'Molly's Game' a safe bet
To say that Molly's Game has been done before is a bit of a misleading statement. The film is about the titular Molly Bloom, a young woman who, as the film puts it, "built a multi billion empire"centred around running a high stakes poker game. While the name has changed and the game is different, the film takes its cues from other films that chronicle a swift rise to riches, told mostly in narration by the main character. Think about that same formula, perfected by Martin Scorsese nearly 30 years ago in Goodfellas.
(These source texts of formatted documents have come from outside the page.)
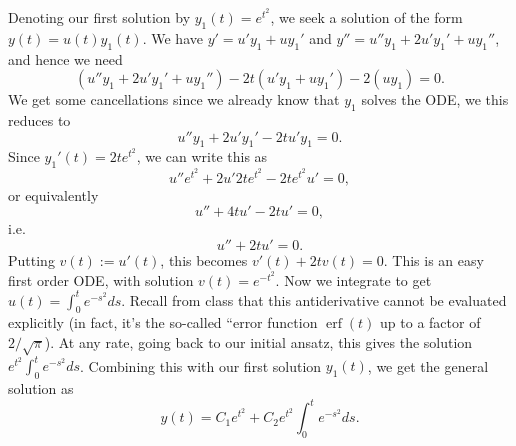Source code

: \documentclass[addpoints]{exam}
\newcommand{\op}[1]{{\operatorname{#1}}}
\begin{document}
\begin{questions}
\begin{question}
\begin{parts}
\begin{solution}
Denoting our first solution by $y_1(t) = e^{t^2}$, we seek a solution of the form
$y(t) = u(t)y_1(t)$. 
We have $y' = u'y_1 + uy_1'$ and $y'' = u''y_1 + 2u'y_1' + uy_1''$, and hence we need
$$ (u''y_1 + 2u'y_1' + uy_1'') -2t(u'y_1 + uy_1') - 2 (uy_1) = 0.$$
We get some cancellations since we already know that $y_1$ solves the ODE, we this reduces to
$$ u''y_1 + 2u'y_1' - 2tu'y_1 = 0.$$
Since $y_1'(t) = 2te^{t^2}$, we can write this as
$$u'' e^{t^2} + 2u' 2te^{t^2} - 2te^{t^2}u' = 0,$$
or equivalently 
$$ u'' + 4tu' - 2tu' = 0,$$
i.e.
$$u'' + 2tu' = 0.$$
Putting $v(t) := u'(t)$, this becomes $v'(t) + 2tv(t) = 0$.
This is an easy first order ODE, with solution $v(t) = e^{-t^2}$.
Now we integrate to get $u(t) = \int_0^{t} e^{-s^2}ds$. Recall from class that this antiderivative cannot be evaluated explicitly (in fact, it's the so-called ``error function $\op{erf}(t)$ up to a factor of $2/\sqrt{\pi}$).
At any rate, going back to our initial ansatz, this gives the solution $e^{t^2}\int_0^{t} e^{-s^2}ds$.
Combining this with our first solution $y_1(t)$, we get the general solution as
$$y(t) = C_1 e^{t^2} + C_2e^{t^2}\int_0^{t} e^{-s^2}ds.$$



\end{solution}


\end{parts}


\end{question}




%
%










\end{questions}




\vspace{6cm}
\end{document}
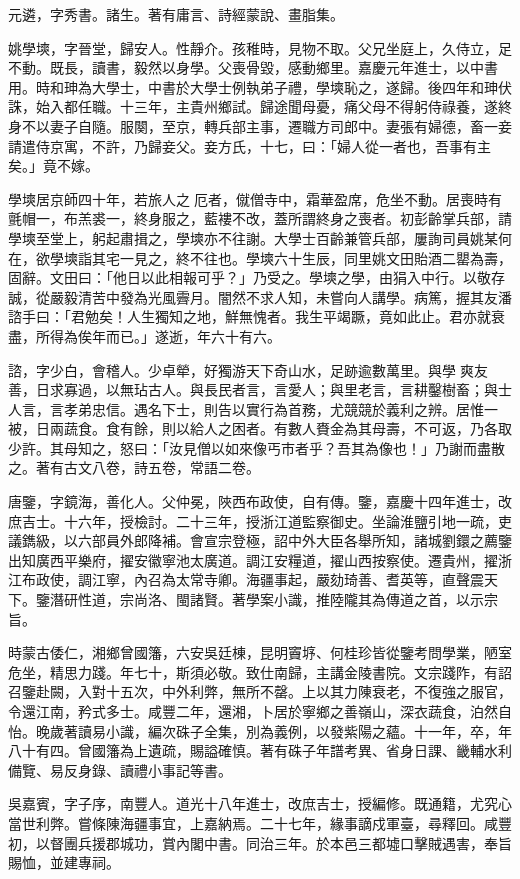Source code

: \begin{pinyinscope}
元遴，字秀書。諸生。著有庸言、詩經蒙說、畫脂集。

姚學塽，字晉堂，歸安人。性靜介。孩稚時，見物不取。父兄坐庭上，久侍立，足不動。既長，讀書，毅然以身學。父喪骨毀，感動鄉里。嘉慶元年進士，以中書用。時和珅為大學士，中書於大學士例執弟子禮，學塽恥之，遂歸。後四年和珅伏誅，始入都任職。十三年，主貴州鄉試。歸途聞母憂，痛父母不得躬侍祿養，遂終身不以妻子自隨。服闋，至京，轉兵部主事，遷職方司郎中。妻張有婦德，畜一妾請遣侍京寓，不許，乃歸妾父。妾方氏，十七，曰：「婦人從一者也，吾事有主矣。」竟不嫁。

學塽居京師四十年，若旅人之厄者，僦僧寺中，霜華盈席，危坐不動。居喪時有氈帽一，布羔裘一，終身服之，藍褸不改，蓋所謂終身之喪者。初彭齡掌兵部，請學塽至堂上，躬起肅揖之，學塽亦不往謝。大學士百齡兼管兵部，屢詢司員姚某何在，欲學塽詣其宅一見之，終不往也。學塽六十生辰，同里姚文田貽酒二罌為壽，固辭。文田曰：「他日以此相報可乎？」乃受之。學塽之學，由狷入中行。以敬存誠，從嚴毅清苦中發為光風霽月。闇然不求人知，未嘗向人講學。病篤，握其友潘諮手曰：「君勉矣！人生獨知之地，鮮無愧者。我生平竭蹶，竟如此止。君亦就衰盡，所得為俟年而已。」遂逝，年六十有六。

諮，字少白，會稽人。少卓犖，好獨游天下奇山水，足跡逾數萬里。與學爽友善，日求寡過，以無玷古人。與長民者言，言愛人；與里老言，言耕鑿樹畜；與士人言，言孝弟忠信。遇名下士，則告以實行為首務，尤競競於義利之辨。居惟一被，日兩蔬食。食有餘，則以給人之困者。有數人賚金為其母壽，不可返，乃各取少許。其母知之，怒曰：「汝見僧以如來像丐巿者乎？吾其為像也！」乃謝而盡散之。著有古文八卷，詩五卷，常語二卷。

唐鑒，字鏡海，善化人。父仲冕，陜西布政使，自有傳。鑒，嘉慶十四年進士，改庶吉士。十六年，授檢討。二十三年，授浙江道監察御史。坐論淮鹽引地一疏，吏議鐫級，以六部員外郎降補。會宣宗登極，詔中外大臣各舉所知，諸城劉鐶之薦鑒出知廣西平樂府，擢安徽寧池太廣道。調江安糧道，擢山西按察使。遷貴州，擢浙江布政使，調江寧，內召為太常寺卿。海疆事起，嚴劾琦善、耆英等，直聲震天下。鑒潛研性道，宗尚洛、閩諸賢。著學案小識，推陸隴其為傳道之首，以示宗旨。

時蒙古倭仁，湘鄉曾國籓，六安吳廷棟，昆明竇垿、何桂珍皆從鑒考問學業，陋室危坐，精思力踐。年七十，斯須必敬。致仕南歸，主講金陵書院。文宗踐阼，有詔召鑒赴闕，入對十五次，中外利弊，無所不罄。上以其力陳衰老，不復強之服官，令還江南，矜式多士。咸豐二年，還湘，卜居於寧鄉之善嶺山，深衣蔬食，泊然自怡。晚歲著讀易小識，編次硃子全集，別為義例，以發紫陽之蘊。十一年，卒，年八十有四。曾國籓為上遺疏，賜謚確慎。著有硃子年譜考異、省身日課、畿輔水利備覽、易反身錄、讀禮小事記等書。

吳嘉賓，字子序，南豐人。道光十八年進士，改庶吉士，授編修。既通籍，尤究心當世利弊。嘗條陳海疆事宜，上嘉納焉。二十七年，緣事謫戍軍臺，尋釋回。咸豐初，以督團兵援郡城功，賞內閣中書。同治三年。於本邑三都墟口擊賊遇害，奉旨賜恤，並建專祠。


\end{pinyinscope}
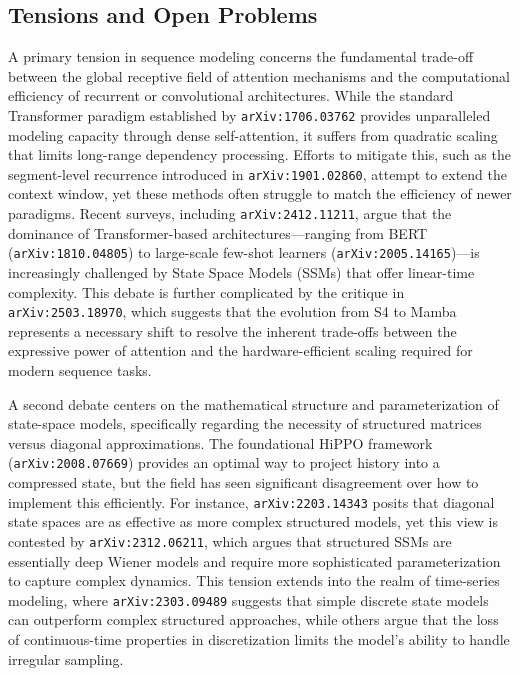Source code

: \documentclass[11pt]{article}
\begin{document}
\subsection{Tensions and Open Problems}

A primary tension in sequence modeling concerns the fundamental trade-off between the global receptive field of attention mechanisms and the computational efficiency of recurrent or convolutional architectures. While the standard Transformer paradigm established by \texttt{arXiv:1706.03762} provides unparalleled modeling capacity through dense self-attention, it suffers from quadratic scaling that limits long-range dependency processing. Efforts to mitigate this, such as the segment-level recurrence introduced in \texttt{arXiv:1901.02860}, attempt to extend the context window, yet these methods often struggle to match the efficiency of newer paradigms. Recent surveys, including \texttt{arXiv:2412.11211}, argue that the dominance of Transformer-based architectures—ranging from BERT (\texttt{arXiv:1810.04805}) to large-scale few-shot learners (\texttt{arXiv:2005.14165})—is increasingly challenged by State Space Models (SSMs) that offer linear-time complexity. This debate is further complicated by the critique in \texttt{arXiv:2503.18970}, which suggests that the evolution from S4 to Mamba represents a necessary shift to resolve the inherent trade-offs between the expressive power of attention and the hardware-efficient scaling required for modern sequence tasks.

A second debate centers on the mathematical structure and parameterization of state-space models, specifically regarding the necessity of structured matrices versus diagonal approximations. The foundational HiPPO framework (\texttt{arXiv:2008.07669}) provides an optimal way to project history into a compressed state, but the field has seen significant disagreement over how to implement this efficiently. For instance, \texttt{arXiv:2203.14343} posits that diagonal state spaces are as effective as more complex structured models, yet this view is contested by \texttt{arXiv:2312.06211}, which argues that structured SSMs are essentially deep Wiener models and require more sophisticated parameterization to capture complex dynamics. This tension extends into the realm of time-series modeling, where \texttt{arXiv:2303.09489} suggests that simple discrete state models can outperform complex structured approaches, while others argue that the loss of continuous-time properties in discretization limits the model's ability to handle irregular sampling.
\end{document}
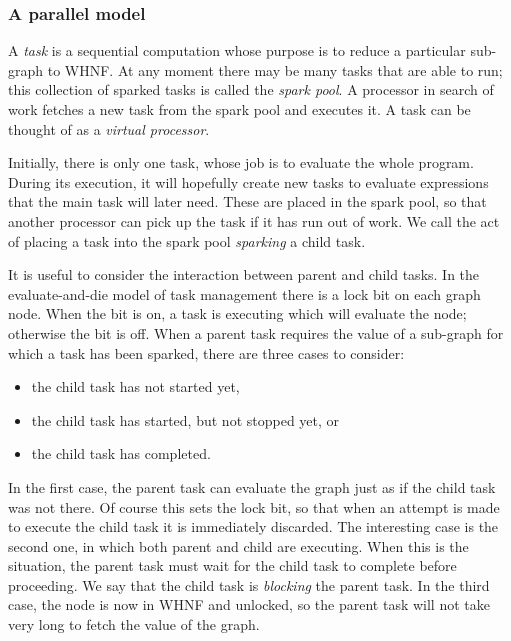 \subsubsection{A parallel model}

A {\em task\/} is a sequential computation whose purpose is
to reduce a particular sub-graph to WHNF. At any moment there may be
many tasks that are able to run; this collection of sparked tasks is
called the {\em spark pool}. A processor in search
of work fetches a new task from the spark pool and executes it. A task
can be thought of as a {\em virtual processor}.

Initially, there is only one task, whose job is to evaluate the whole
program.  During its execution, it will hopefully create new tasks to
evaluate expressions that the main task will later need. These are
placed in the spark pool, so that another processor can pick up the
task if it has run out of work. We call the act of placing a task into
the spark pool {\em sparking\/} a child
task.

It is useful to consider the interaction between parent and child
tasks. In the {evaluate-and-die model} of task management there is a lock bit on each graph
node. When the bit is on, a task is executing which will evaluate the
node; otherwise the bit is off. When a parent task requires the value
of a sub-graph for which a task has been sparked, there are three
cases to consider:
\begin{itemize}
\item the child task has not started yet,
\item the child task has started, but not stopped yet, or
\item the child task has completed.
\end{itemize}
In the first case, the parent task can evaluate the graph just as if
the child task was not there. Of course this sets the lock bit, so
that when an attempt is made to execute the child task it is
immediately discarded. The interesting case is the second one, in
which both parent and child are executing. When this is the situation,
the parent task must wait for the child task to complete before
proceeding. We say that the child task is {\em
blocking\/} the parent task.  In the
third case, the node is now in WHNF and unlocked, so the parent task
will not take very long to fetch the value of the graph.

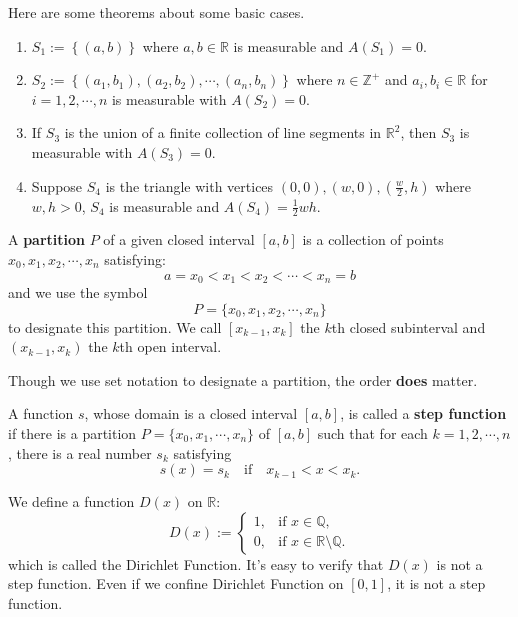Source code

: \documentclass[a4paper]{ctexart}
\begin{document}
	\begin{mythm} Here are some theorems about some basic cases.
		\begin{enumerate}
			\item $S_1:=\left\{ (a,b)\right\} $ where $a,b\in \mathbb{R}$ is measurable and $A(S_1)=0$.
			\item $S_2:=\left\{ (a_1,b_1),(a_2,b_2),\cdots,(a_n,b_n)\right\}$ where $n\in \mathbb{Z}^+$ and $a_i,b_i\in \mathbb{R}$ for $i=1,2,\cdots, n$ is measurable with $A(S_2)=0$.
			\item If $S_3$ is the union of a finite collection of line segments in $\mathbb{R}^2$, then $S_3$ is measurable with $A(S_3)=0$.
			\item Suppose $S_4$ is the triangle with vertices $(0,0),(w,0),(\frac{w}{2},h)$ where $w,h>0$, $S_4$ is measurable and $A(S_4)=\frac{1}{2}wh$.
		\end{enumerate}
	\end{mythm}
	\begin{mydef}
		A \textbf{partition} $P$ of a given closed interval $[a,b]$ is a collection of points $x_0,x_1,x_2,\cdots,x_{n}$ satisfying:
		\[
		a=x_0<x_1<x_2<\cdots<x_n=b
		\]
		and we use the symbol
		\[
		P=\{x_0,x_1,x_2,\cdots,x_{n}\}
		\]
		to designate this partition. We call $[x_{k-1},x_k]$ the $k$th closed subinterval and $(x_{k-1},x_k)$ the $k$th open interval.
	\end{mydef}
	\begin{myrmk}
		Though we use set notation to designate a partition, the order \textbf{does} matter.
	\end{myrmk}
	\begin{mydef}
		A function $s$, whose domain is a closed interval $[a,b]$, is called a \textbf{step function} if there is a partition $P=\{x_0,x_1,\cdots,x_n\}$ of $[a,b]$ such that for each $k=1,2,\cdots,n$, there is a real number $s_k$ satisfying
		\[
		s(x)=s_k \quad \text{if} \quad x_{k-1}<x<x_k.
		\]
	\end{mydef}
	\begin{myex}
		We define a function $D(x)$ on $\mathbb{R}$:
		\[
		D(x):=
		\begin{cases}
			1, & \text{if } x \in \mathbb{Q}, \\[4pt]
			0, & \text{if } x \in \mathbb{R} \setminus \mathbb{Q}.
		\end{cases}
		\]
		which is called the Dirichlet Function. It's easy to verify that $D(x)$ is not a step function. Even if we confine Dirichlet Function on $[0,1]$, it is not a step function.
	\end{myex}
\end{document}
Molly's Game is the directorial debut of famous screenwriter Aaron Sorkin. Sorkin also wrote the film, which is evident by how tight, smart and funny it is. The narration that permeates Molly's Game keeps the film moving, but at times feels like it's used as a crutch. The narrated scenes run on so long I found myself being caught by surprise every time Jessica Chastain's voice wasn't telling me about the difference between a royal flush and a full house.
Chastain, though, delivers one of the best performances of the year 2017. Her character is compelling, but the actress gives her an even more gratifying portrayal. Her co-star is the impeccable Idris Elba, who is so good that the only complaint I have is that he was in the film far less than I would have liked. Both these actors were pitch perfect, but the scene stealer in the film is, remarkably, Kevin Costner as Molly's estranged father who does more with the little bit of screen time he's given than I suspect he ever has.
Perhaps it's because January is a time of year starved for quality film releases. Perhaps it's because seeing a story about ambition and success with a message about integrity being told from a woman's point of view (for once) feels refreshing and important. Whatever the reason, I found myself enjoying Molly's Game. It's a little too long, perhaps a little predictable, but Molly's Game is a solid telling of an interesting story.